What the exercise asks:
Check each line of the entries for "added" and report the ones that have it.

◇ ◇ ◇ ◇ ◇ ◇ ◇

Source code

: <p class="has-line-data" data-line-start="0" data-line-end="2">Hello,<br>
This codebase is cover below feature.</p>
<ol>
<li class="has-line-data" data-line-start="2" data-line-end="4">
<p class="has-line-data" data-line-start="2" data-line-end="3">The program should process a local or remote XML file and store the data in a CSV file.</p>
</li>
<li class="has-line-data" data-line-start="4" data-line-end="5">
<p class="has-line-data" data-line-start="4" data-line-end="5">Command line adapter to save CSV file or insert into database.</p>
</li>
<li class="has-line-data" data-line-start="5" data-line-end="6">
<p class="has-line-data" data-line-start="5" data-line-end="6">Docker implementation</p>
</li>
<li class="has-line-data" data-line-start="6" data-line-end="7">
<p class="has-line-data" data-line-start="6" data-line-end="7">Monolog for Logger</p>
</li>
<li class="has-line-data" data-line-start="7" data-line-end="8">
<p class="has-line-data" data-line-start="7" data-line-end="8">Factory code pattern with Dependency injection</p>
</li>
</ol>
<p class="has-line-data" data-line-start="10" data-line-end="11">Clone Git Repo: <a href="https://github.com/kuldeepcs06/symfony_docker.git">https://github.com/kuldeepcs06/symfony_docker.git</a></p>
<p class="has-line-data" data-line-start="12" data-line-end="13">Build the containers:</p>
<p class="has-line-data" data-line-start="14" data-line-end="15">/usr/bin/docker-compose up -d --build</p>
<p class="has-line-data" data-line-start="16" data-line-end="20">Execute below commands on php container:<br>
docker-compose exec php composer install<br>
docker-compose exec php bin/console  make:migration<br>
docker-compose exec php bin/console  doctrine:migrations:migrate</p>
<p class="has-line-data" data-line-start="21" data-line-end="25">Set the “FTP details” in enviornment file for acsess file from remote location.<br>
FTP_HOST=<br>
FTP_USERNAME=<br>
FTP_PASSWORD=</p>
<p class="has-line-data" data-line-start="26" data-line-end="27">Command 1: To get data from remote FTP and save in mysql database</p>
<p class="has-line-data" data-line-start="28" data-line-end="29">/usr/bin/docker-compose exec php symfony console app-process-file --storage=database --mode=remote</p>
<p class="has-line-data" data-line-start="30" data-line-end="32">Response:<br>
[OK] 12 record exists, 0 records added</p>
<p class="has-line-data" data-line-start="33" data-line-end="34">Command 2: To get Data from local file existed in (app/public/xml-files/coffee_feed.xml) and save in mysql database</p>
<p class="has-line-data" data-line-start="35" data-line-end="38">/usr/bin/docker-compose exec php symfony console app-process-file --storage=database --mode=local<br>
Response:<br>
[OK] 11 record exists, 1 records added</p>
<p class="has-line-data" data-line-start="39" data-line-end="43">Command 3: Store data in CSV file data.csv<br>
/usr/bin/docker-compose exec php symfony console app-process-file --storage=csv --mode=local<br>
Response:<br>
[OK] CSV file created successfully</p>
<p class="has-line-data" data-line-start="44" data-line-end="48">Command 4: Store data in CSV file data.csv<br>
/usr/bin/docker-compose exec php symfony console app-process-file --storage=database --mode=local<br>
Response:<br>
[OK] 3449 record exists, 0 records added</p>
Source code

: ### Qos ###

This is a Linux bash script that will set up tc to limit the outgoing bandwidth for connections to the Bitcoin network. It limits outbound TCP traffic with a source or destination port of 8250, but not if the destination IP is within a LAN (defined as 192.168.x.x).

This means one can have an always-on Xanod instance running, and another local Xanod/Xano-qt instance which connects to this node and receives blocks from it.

◇ ◇ ◇ ◇ ◇ ◇ ◇

Result of this task:
[OK] 12 record exists, 0 records added</p>
[OK] 11 record exists, 1 records added</p>
[OK] 3449 record exists, 0 records added</p>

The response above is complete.